Saved entries:
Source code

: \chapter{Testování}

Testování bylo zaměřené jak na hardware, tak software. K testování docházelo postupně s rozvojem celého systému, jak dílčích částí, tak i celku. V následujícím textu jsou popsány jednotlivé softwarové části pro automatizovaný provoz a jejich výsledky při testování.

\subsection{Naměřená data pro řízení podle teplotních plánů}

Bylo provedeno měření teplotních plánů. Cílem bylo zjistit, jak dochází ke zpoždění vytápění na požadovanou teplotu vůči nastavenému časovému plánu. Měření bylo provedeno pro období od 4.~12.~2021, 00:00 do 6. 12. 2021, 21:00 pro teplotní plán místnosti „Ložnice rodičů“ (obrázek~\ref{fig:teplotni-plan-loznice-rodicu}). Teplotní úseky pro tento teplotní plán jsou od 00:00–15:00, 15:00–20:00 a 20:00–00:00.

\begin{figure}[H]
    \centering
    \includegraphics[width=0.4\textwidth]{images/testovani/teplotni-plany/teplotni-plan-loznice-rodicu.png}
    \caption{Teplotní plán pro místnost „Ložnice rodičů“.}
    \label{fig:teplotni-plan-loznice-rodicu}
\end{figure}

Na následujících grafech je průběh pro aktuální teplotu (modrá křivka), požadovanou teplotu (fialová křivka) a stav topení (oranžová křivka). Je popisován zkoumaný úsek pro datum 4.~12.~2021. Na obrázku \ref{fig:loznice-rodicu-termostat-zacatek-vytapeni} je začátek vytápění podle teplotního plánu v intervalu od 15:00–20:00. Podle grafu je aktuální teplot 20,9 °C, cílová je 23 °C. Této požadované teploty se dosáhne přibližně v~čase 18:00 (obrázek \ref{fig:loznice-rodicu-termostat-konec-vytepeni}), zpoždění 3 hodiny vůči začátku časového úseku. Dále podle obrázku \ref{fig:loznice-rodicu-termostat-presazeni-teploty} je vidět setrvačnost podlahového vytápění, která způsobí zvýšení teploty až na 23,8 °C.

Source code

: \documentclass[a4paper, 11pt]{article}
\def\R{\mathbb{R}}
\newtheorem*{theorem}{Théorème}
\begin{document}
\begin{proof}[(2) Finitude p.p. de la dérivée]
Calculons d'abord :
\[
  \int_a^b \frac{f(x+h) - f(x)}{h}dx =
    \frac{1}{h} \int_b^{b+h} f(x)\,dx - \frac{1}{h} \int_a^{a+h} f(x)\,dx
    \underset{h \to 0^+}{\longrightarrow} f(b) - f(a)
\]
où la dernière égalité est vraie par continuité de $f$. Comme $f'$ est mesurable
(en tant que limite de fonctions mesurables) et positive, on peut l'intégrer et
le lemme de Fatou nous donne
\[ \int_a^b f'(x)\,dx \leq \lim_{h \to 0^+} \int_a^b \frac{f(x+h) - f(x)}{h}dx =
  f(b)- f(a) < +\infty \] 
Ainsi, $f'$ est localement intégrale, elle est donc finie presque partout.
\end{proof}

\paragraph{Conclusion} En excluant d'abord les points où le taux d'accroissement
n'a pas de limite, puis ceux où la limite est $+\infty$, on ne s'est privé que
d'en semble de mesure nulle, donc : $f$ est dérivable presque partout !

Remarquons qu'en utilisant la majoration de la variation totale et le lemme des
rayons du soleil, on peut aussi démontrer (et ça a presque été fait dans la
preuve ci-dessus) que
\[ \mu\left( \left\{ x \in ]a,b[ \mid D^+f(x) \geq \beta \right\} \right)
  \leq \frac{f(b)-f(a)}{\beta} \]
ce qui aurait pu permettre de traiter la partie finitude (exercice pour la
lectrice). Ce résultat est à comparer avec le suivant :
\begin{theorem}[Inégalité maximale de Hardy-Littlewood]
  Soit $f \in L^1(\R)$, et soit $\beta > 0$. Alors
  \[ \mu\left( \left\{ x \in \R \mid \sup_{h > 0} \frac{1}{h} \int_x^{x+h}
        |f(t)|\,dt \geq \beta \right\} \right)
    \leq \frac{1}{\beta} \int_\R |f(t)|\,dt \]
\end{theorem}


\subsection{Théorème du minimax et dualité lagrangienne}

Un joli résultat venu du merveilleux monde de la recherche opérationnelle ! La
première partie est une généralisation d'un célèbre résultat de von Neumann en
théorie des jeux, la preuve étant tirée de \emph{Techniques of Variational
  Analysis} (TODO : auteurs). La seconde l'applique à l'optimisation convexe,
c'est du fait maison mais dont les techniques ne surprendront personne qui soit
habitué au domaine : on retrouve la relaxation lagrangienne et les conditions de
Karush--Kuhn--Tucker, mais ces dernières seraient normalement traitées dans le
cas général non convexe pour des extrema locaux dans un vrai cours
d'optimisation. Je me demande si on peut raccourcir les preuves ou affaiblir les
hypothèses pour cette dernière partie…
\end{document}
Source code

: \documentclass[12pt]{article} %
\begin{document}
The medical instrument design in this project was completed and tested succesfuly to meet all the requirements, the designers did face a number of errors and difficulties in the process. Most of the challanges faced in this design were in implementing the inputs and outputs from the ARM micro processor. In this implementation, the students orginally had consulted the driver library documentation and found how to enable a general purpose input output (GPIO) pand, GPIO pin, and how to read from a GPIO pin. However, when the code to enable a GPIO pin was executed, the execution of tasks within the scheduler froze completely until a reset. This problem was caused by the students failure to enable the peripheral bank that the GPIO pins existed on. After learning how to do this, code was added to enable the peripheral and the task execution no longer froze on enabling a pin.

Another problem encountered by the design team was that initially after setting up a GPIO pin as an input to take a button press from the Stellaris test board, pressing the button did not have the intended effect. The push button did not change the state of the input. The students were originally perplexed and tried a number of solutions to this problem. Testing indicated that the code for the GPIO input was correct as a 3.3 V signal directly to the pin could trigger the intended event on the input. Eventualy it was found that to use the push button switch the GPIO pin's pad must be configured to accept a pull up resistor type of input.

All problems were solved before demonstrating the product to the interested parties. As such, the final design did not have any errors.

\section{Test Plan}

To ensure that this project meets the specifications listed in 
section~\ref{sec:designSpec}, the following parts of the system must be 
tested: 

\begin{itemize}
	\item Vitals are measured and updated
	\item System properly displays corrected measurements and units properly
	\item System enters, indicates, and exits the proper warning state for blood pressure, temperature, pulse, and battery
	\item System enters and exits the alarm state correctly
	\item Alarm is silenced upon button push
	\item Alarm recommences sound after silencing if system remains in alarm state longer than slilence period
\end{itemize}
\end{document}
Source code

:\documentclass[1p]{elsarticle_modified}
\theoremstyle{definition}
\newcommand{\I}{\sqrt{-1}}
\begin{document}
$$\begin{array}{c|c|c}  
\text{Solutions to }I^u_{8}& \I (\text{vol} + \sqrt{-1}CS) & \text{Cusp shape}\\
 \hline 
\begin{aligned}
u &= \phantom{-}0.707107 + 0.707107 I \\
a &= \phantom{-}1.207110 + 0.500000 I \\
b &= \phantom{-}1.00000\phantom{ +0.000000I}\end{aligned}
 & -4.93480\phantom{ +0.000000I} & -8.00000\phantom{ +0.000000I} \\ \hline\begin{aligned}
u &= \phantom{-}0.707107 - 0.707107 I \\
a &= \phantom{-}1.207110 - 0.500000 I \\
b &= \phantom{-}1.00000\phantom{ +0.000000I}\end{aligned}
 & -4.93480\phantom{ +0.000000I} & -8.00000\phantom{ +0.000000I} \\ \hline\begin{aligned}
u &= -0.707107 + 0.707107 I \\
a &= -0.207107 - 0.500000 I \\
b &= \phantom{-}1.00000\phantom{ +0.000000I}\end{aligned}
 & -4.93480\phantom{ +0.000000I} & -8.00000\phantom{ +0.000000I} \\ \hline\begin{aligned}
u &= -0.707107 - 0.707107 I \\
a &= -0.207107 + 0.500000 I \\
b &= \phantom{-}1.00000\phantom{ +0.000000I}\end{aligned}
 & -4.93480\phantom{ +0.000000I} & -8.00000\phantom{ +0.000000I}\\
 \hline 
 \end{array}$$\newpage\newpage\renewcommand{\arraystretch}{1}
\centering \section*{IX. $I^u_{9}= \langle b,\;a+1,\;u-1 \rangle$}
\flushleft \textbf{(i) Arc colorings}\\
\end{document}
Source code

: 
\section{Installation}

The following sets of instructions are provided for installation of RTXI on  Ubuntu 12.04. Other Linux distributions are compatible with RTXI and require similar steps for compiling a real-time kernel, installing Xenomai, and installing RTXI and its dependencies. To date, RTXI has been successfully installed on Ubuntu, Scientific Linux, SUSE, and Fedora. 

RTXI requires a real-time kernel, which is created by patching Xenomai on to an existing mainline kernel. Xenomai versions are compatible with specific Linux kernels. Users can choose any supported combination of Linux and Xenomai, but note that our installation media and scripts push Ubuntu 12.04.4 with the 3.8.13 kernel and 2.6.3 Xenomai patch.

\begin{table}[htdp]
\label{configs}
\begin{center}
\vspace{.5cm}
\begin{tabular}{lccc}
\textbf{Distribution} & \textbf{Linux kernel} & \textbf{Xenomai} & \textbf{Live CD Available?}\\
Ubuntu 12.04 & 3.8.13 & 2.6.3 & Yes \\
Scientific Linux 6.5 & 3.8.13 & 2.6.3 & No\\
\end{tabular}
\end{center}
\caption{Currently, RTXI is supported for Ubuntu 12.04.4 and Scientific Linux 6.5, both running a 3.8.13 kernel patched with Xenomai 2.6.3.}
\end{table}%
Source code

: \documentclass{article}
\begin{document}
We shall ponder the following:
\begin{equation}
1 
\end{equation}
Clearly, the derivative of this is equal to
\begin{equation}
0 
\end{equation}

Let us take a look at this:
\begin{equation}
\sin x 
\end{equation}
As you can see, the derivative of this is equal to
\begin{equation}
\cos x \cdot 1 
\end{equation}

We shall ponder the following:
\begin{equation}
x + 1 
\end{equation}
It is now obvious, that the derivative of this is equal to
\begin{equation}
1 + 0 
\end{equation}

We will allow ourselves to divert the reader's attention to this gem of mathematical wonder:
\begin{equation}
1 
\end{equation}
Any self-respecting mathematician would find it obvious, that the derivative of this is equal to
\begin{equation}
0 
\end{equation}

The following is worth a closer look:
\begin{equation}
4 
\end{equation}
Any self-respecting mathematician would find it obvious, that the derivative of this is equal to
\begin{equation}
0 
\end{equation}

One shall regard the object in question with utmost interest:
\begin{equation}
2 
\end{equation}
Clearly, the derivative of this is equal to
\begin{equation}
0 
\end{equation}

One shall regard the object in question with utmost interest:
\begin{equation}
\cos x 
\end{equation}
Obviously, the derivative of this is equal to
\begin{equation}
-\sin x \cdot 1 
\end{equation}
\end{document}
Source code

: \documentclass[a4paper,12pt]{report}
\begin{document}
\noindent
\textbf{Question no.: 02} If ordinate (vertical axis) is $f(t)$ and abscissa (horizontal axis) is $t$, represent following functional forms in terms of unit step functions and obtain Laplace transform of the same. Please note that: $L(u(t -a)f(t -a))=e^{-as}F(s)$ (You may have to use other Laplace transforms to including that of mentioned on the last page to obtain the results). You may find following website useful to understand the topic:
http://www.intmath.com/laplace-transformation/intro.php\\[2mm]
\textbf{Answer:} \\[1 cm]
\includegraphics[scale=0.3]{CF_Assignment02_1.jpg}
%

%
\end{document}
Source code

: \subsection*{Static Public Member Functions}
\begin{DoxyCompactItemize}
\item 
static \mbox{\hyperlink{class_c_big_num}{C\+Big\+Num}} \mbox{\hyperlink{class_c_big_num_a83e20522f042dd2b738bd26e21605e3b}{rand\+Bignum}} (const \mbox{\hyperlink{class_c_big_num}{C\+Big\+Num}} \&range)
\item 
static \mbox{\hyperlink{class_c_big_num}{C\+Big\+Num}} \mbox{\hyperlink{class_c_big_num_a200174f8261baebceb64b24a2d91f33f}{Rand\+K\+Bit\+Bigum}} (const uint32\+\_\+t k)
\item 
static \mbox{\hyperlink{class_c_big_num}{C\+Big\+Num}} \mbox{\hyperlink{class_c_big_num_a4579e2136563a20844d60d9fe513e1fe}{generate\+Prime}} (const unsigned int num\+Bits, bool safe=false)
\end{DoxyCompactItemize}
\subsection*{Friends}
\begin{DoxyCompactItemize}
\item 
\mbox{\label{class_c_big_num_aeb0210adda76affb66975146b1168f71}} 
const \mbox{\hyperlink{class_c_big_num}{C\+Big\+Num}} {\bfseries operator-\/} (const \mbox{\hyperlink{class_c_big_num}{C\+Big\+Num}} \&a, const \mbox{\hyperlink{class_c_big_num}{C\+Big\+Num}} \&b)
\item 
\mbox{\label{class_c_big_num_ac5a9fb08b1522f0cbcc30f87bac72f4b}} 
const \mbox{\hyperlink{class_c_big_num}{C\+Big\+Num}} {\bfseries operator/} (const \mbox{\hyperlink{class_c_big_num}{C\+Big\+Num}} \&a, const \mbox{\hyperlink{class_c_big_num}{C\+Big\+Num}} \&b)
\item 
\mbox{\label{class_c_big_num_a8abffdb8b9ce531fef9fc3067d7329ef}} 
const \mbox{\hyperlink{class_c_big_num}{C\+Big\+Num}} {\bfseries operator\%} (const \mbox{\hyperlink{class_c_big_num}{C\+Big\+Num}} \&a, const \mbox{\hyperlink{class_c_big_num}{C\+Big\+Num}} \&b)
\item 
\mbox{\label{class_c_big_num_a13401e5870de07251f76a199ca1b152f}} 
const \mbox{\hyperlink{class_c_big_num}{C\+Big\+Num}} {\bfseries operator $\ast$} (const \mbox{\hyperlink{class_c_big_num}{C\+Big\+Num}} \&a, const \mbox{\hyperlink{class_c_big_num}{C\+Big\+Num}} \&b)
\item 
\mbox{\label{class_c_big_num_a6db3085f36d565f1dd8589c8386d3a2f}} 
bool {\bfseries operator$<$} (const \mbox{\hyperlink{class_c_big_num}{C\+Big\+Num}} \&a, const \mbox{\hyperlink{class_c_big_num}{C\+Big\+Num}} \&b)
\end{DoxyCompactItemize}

Problem statement>
Identify each line in the records above that contains the word "mais", and copy it out in full.

Answer area>
c'est du fait maison mais dont les techniques ne surprendront personne qui soit
Karush--Kuhn--Tucker, mais ces dernières seraient normalement traitées dans le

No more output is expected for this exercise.